3. Black Americans more wary of COVID vaccine
Data: Axios/Ipsos poll; Note: 1,084 U.S. adults were surveyed between Aug. 21-24, 2020 with a ±3.3% margin of error; Chart: Sara Wise/Axios

Black Americans are less likely than white Americans to say they plan to get a flu vaccine this year, and significantly less likely to say they'll take a first-generation coronavirus vaccine, according to numbers from the latest edition of the Axios-Ipsos Coronavirus Index.

Why it matters: Black Americans have suffered disproportionately from COVID-19, which means they also stand to benefit from a successful vaccine.

  • But a legacy of medical mistreatment, systematic racism in health care and targeted efforts by anti-vaxxers means that a wide trust gap needs to be closed first, Axios' Bryan Walsh writes.

Details: 49% of Black Americans say they are somewhat or very likely to get a flu shot this year, compared 65% of white Americans and 60% of Hispanics.

  • Just 28% of Black Americans say they would be willing to do take a first-generation COVID-19 vaccine, compared to 51% of white Americans and 56% of Hispanics.

Context: During the 1930s, hundreds of Black men were recruited into what became known as the Tuskegee Syphilis Experiment, where doctors permitted the disease to progress without treatment.
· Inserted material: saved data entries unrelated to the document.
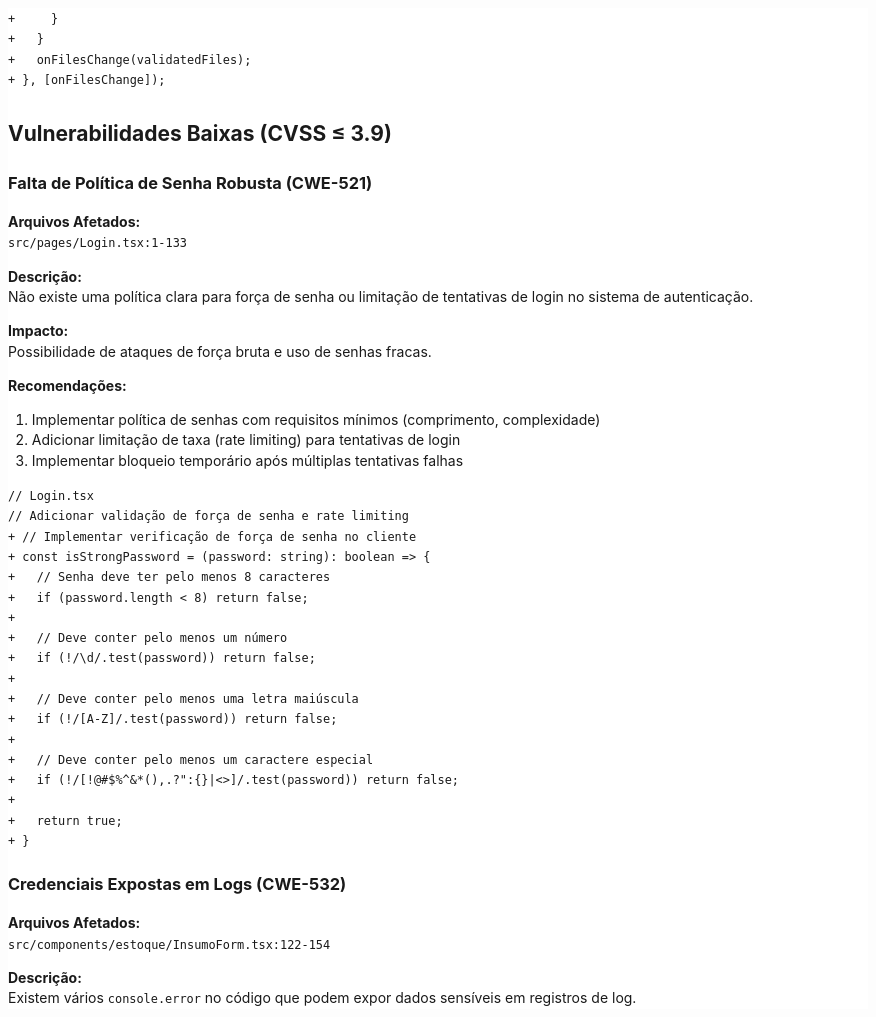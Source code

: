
 ```suggestion
+     }
+   }
+   onFilesChange(validatedFiles);
+ }, [onFilesChange]);
```

## Vulnerabilidades Baixas (CVSS ≤ 3.9)

### Falta de Política de Senha Robusta (CWE-521)
**Arquivos Afetados:**  
`src/pages/Login.tsx:1-133`

**Descrição:**  
Não existe uma política clara para força de senha ou limitação de tentativas de login no sistema de autenticação.

**Impacto:**  
Possibilidade de ataques de força bruta e uso de senhas fracas.

**Recomendações:**  
1. Implementar política de senhas com requisitos mínimos (comprimento, complexidade)
2. Adicionar limitação de taxa (rate limiting) para tentativas de login
3. Implementar bloqueio temporário após múltiplas tentativas falhas

```suggestion
// Login.tsx
// Adicionar validação de força de senha e rate limiting
+ // Implementar verificação de força de senha no cliente
+ const isStrongPassword = (password: string): boolean => {
+   // Senha deve ter pelo menos 8 caracteres
+   if (password.length < 8) return false;
+   
+   // Deve conter pelo menos um número
+   if (!/\d/.test(password)) return false;
+   
+   // Deve conter pelo menos uma letra maiúscula
+   if (!/[A-Z]/.test(password)) return false;
+   
+   // Deve conter pelo menos um caractere especial
+   if (!/[!@#$%^&*(),.?":{}|<>]/.test(password)) return false;
+   
+   return true;
+ }
```

### Credenciais Expostas em Logs (CWE-532)
**Arquivos Afetados:**  
`src/components/estoque/InsumoForm.tsx:122-154`

**Descrição:**  
Existem vários `console.error` no código que podem expor dados sensíveis em registros de log.
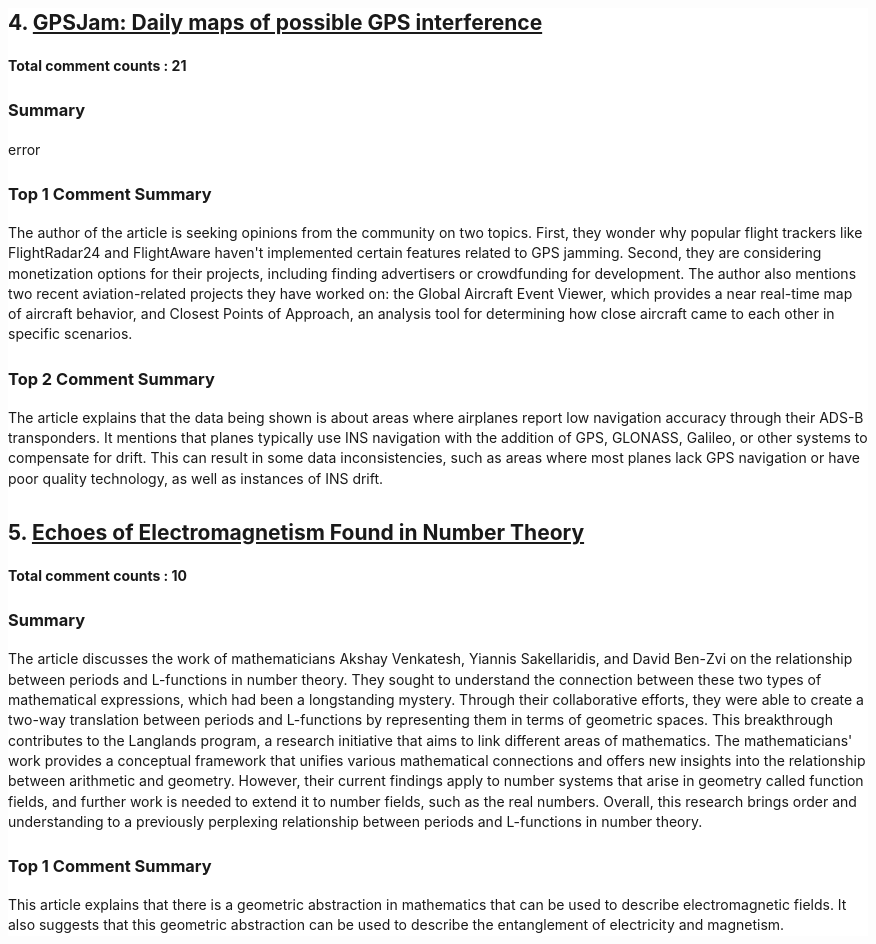 ## 4. [GPSJam: Daily maps of possible GPS interference](https://news.ycombinator.com/item?id=37868106)

**Total comment counts : 21**

### Summary

 error

### Top 1 Comment Summary

 The author of the article is seeking opinions from the community on two topics. First, they wonder why popular flight trackers like FlightRadar24 and FlightAware haven't implemented certain features related to GPS jamming. Second, they are considering monetization options for their projects, including finding advertisers or crowdfunding for development. The author also mentions two recent aviation-related projects they have worked on: the Global Aircraft Event Viewer, which provides a near real-time map of aircraft behavior, and Closest Points of Approach, an analysis tool for determining how close aircraft came to each other in specific scenarios.

### Top 2 Comment Summary

 The article explains that the data being shown is about areas where airplanes report low navigation accuracy through their ADS-B transponders. It mentions that planes typically use INS navigation with the addition of GPS, GLONASS, Galileo, or other systems to compensate for drift. This can result in some data inconsistencies, such as areas where most planes lack GPS navigation or have poor quality technology, as well as instances of INS drift.

## 5. [Echoes of Electromagnetism Found in Number Theory](https://news.ycombinator.com/item?id=37864244)

**Total comment counts : 10**

### Summary

 The article discusses the work of mathematicians Akshay Venkatesh, Yiannis Sakellaridis, and David Ben-Zvi on the relationship between periods and L-functions in number theory. They sought to understand the connection between these two types of mathematical expressions, which had been a longstanding mystery. Through their collaborative efforts, they were able to create a two-way translation between periods and L-functions by representing them in terms of geometric spaces. This breakthrough contributes to the Langlands program, a research initiative that aims to link different areas of mathematics. The mathematicians' work provides a conceptual framework that unifies various mathematical connections and offers new insights into the relationship between arithmetic and geometry. However, their current findings apply to number systems that arise in geometry called function fields, and further work is needed to extend it to number fields, such as the real numbers. Overall, this research brings order and understanding to a previously perplexing relationship between periods and L-functions in number theory.

### Top 1 Comment Summary

 This article explains that there is a geometric abstraction in mathematics that can be used to describe electromagnetic fields. It also suggests that this geometric abstraction can be used to describe the entanglement of electricity and magnetism.

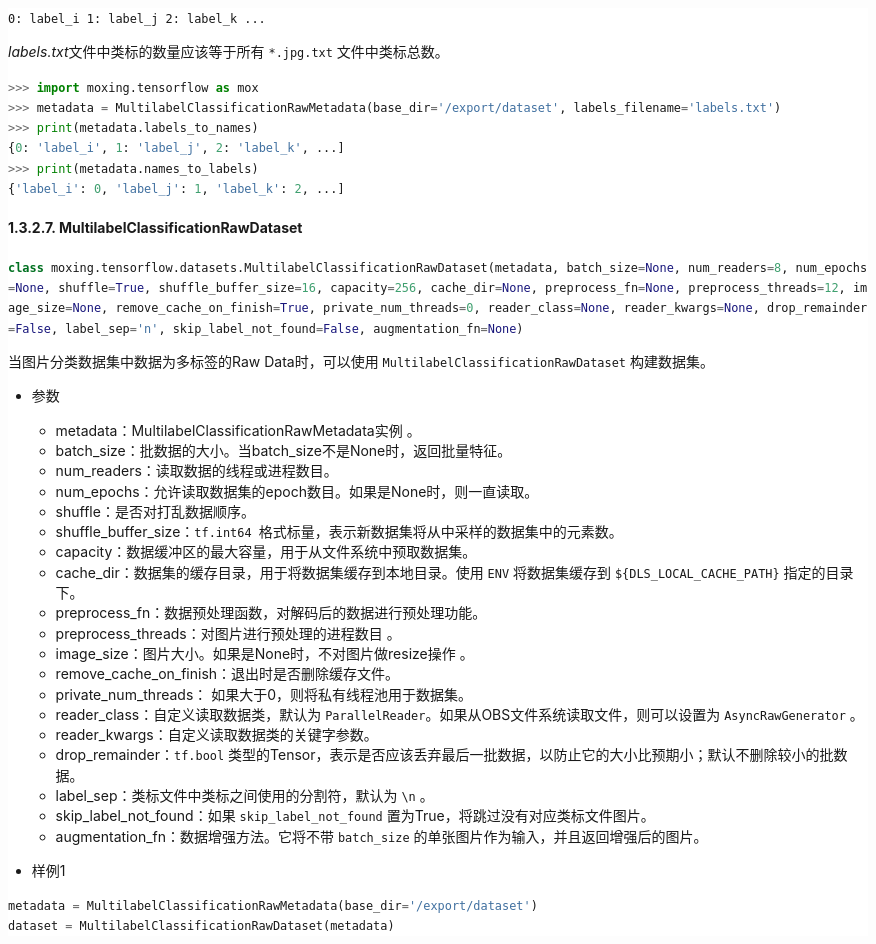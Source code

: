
 ```
0: label_i 1: label_j 2: label_k ...
```

*labels.txt*文件中类标的数量应该等于所有 `*.jpg.txt` 文件中类标总数。

```python
>>> import moxing.tensorflow as mox
>>> metadata = MultilabelClassificationRawMetadata(base_dir='/export/dataset', labels_filename='labels.txt')
>>> print(metadata.labels_to_names)
{0: 'label_i', 1: 'label_j', 2: 'label_k', ...]
>>> print(metadata.names_to_labels)
{'label_i': 0, 'label_j': 1, 'label_k': 2, ...]
```



#### 1.3.2.7. MultilabelClassificationRawDataset

```python
class moxing.tensorflow.datasets.MultilabelClassificationRawDataset(metadata, batch_size=None, num_readers=8, num_epochs=None, shuffle=True, shuffle_buffer_size=16, capacity=256, cache_dir=None, preprocess_fn=None, preprocess_threads=12, image_size=None, remove_cache_on_finish=True, private_num_threads=0, reader_class=None, reader_kwargs=None, drop_remainder=False, label_sep='n', skip_label_not_found=False, augmentation_fn=None)
```

当图片分类数据集中数据为多标签的Raw Data时，可以使用 `MultilabelClassificationRawDataset` 构建数据集。

- 参数

  - metadata：MultilabelClassificationRawMetadata实例 。
  - batch_size：批数据的大小。当batch_size不是None时，返回批量特征。
  - num_readers：读取数据的线程或进程数目。
  - num_epochs：允许读取数据集的epoch数目。如果是None时，则一直读取。
  - shuffle：是否对打乱数据顺序。
  - shuffle_buffer_size：`tf.int64 `格式标量，表示新数据集将从中采样的数据集中的元素数。
  - capacity：数据缓冲区的最大容量，用于从文件系统中预取数据集。
  - cache_dir：数据集的缓存目录，用于将数据集缓存到本地目录。使用 `ENV` 将数据集缓存到 `${DLS_LOCAL_CACHE_PATH}` 指定的目录下。
  - preprocess_fn：数据预处理函数，对解码后的数据进行预处理功能。
  - preprocess_threads：对图片进行预处理的进程数目 。
  - image_size：图片大小。如果是None时，不对图片做resize操作 。
  - remove_cache_on_finish：退出时是否删除缓存文件。
  - private_num_threads： 如果大于0，则将私有线程池用于数据集。
  - reader_class：自定义读取数据类，默认为 `ParallelReader`。如果从OBS文件系统读取文件，则可以设置为 `AsyncRawGenerator` 。
  - reader_kwargs：自定义读取数据类的关键字参数。
  - drop_remainder：`tf.bool` 类型的Tensor，表示是否应该丢弃最后一批数据，以防止它的大小比预期小；默认不删除较小的批数据。
  - label_sep：类标文件中类标之间使用的分割符，默认为 `\n` 。
  - skip_label_not_found：如果 `skip_label_not_found` 置为True，将跳过没有对应类标文件图片。
  - augmentation_fn：数据增强方法。它将不带 `batch_size` 的单张图片作为输入，并且返回增强后的图片。

- 样例1

```python
metadata = MultilabelClassificationRawMetadata(base_dir='/export/dataset')
dataset = MultilabelClassificationRawDataset(metadata)
```
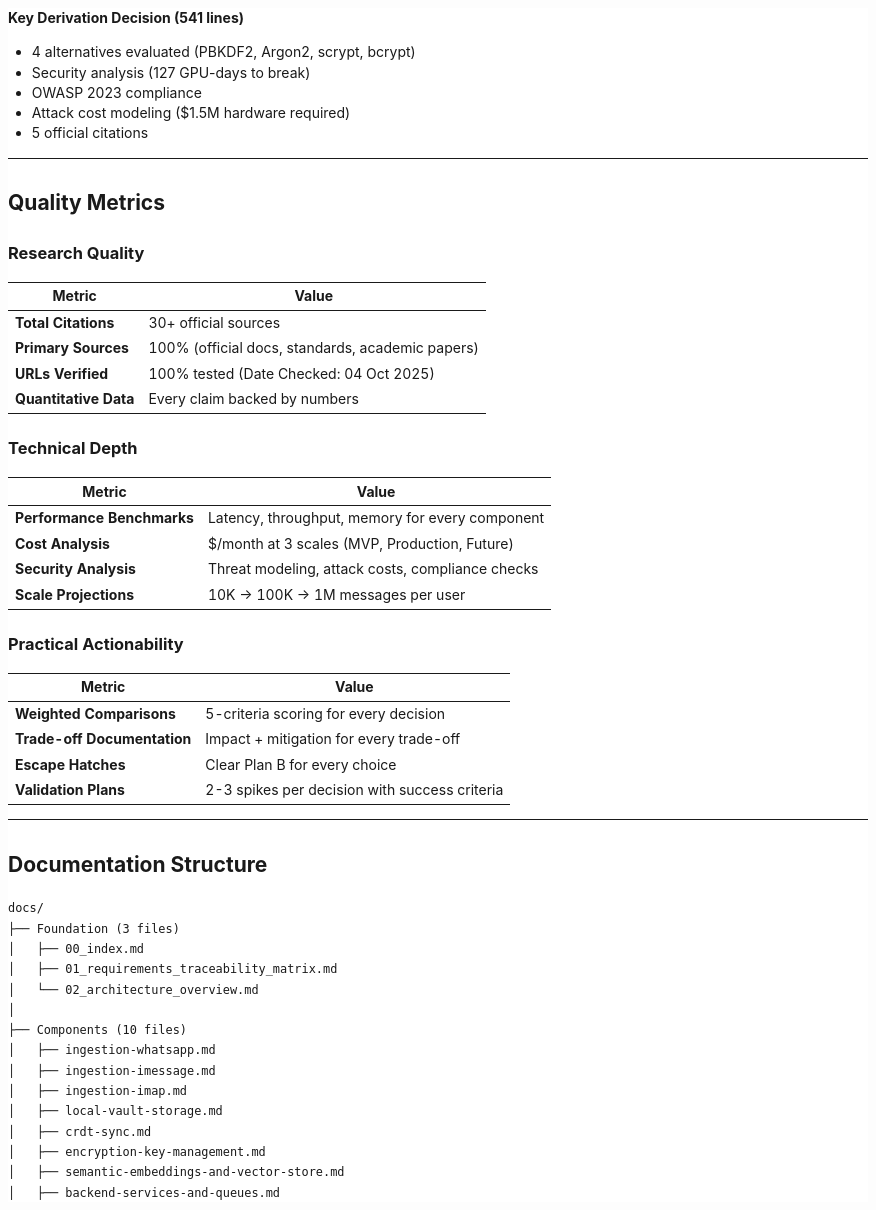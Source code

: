 **Key Derivation Decision (541 lines)**
- 4 alternatives evaluated (PBKDF2, Argon2, scrypt, bcrypt)
- Security analysis (127 GPU-days to break)
- OWASP 2023 compliance
- Attack cost modeling ($1.5M hardware required)
- 5 official citations

---

## Quality Metrics

### Research Quality
| Metric | Value |
|--------|-------|
| **Total Citations** | 30+ official sources |
| **Primary Sources** | 100% (official docs, standards, academic papers) |
| **URLs Verified** | 100% tested (Date Checked: 04 Oct 2025) |
| **Quantitative Data** | Every claim backed by numbers |

### Technical Depth
| Metric | Value |
|--------|-------|
| **Performance Benchmarks** | Latency, throughput, memory for every component |
| **Cost Analysis** | $/month at 3 scales (MVP, Production, Future) |
| **Security Analysis** | Threat modeling, attack costs, compliance checks |
| **Scale Projections** | 10K → 100K → 1M messages per user |

### Practical Actionability
| Metric | Value |
|--------|-------|
| **Weighted Comparisons** | 5-criteria scoring for every decision |
| **Trade-off Documentation** | Impact + mitigation for every trade-off |
| **Escape Hatches** | Clear Plan B for every choice |
| **Validation Plans** | 2-3 spikes per decision with success criteria |

---

## Documentation Structure

```
docs/
├── Foundation (3 files)
│   ├── 00_index.md
│   ├── 01_requirements_traceability_matrix.md
│   └── 02_architecture_overview.md
│
├── Components (10 files)
│   ├── ingestion-whatsapp.md
│   ├── ingestion-imessage.md
│   ├── ingestion-imap.md
│   ├── local-vault-storage.md
│   ├── crdt-sync.md
│   ├── encryption-key-management.md
│   ├── semantic-embeddings-and-vector-store.md
│   ├── backend-services-and-queues.md
```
  • A 2016 study indicated that Black patients were routinely under-treated for pain compared to whites patients.
  • Just 5% of active physicians identify as Black, compared to more than 13% of the total U.S. population.

The bottom line: "History absolutely plays a role as to why communities of color are hesitant to get the vaccine," says Patrice Harris, a former head of the American Medical Association. "We need to earn their trust."

4. "Long-haul" COVID can lead to big bills

Illustration: Aïda Amer/Axios

Some percentage of coronavirus patients experience symptoms that last well beyond their "recovery" — which can leave them on the hook for thousands in medical bills they may not be able to pay.

Insurers and the federal government have largely agreed to cover COVID-19 testing and treatment without cost-sharing.

  • But it's not clear whether those guarantees will still cover long-term health effects that stem from a COVID infection, as the Wall Street Journal notes.
  • And because some people never tested positive for the coronavirus, if they got sick back when testing was scarce, they don't have a formal diagnosis and their treatment isn't eligible for federal funds that cover the costs of treating uninsured coronavirus patients.
5. Opioid treatment programs fall short

Photo: Spencer Platt/Getty Images

More than 70% of residential treatment programs in the U.S. don't offer the medical standard of care for opioid addiction, a new report published in JAMA shows.

The big picture: Many facilities pushed clinically irrelevant therapies or outright discouraged widely accepted medication-based therapies, Axios' Marisa Fernandez writes.

By the numbers: Researchers called 368 programs posing as uninsured heroin users asking for care options.

  • Just 29% of facilities offered maintenance treatment with buprenorphine, while more than 20% discouraged the drug's use. 31% offered medication-assisted treatment, but only for short term "detox."
  • 92% offered some kind of 12-step programming. Many also offered group therapy.
  • Many also offered yoga, animal therapy or massage — therapies with little to no basis in evidence.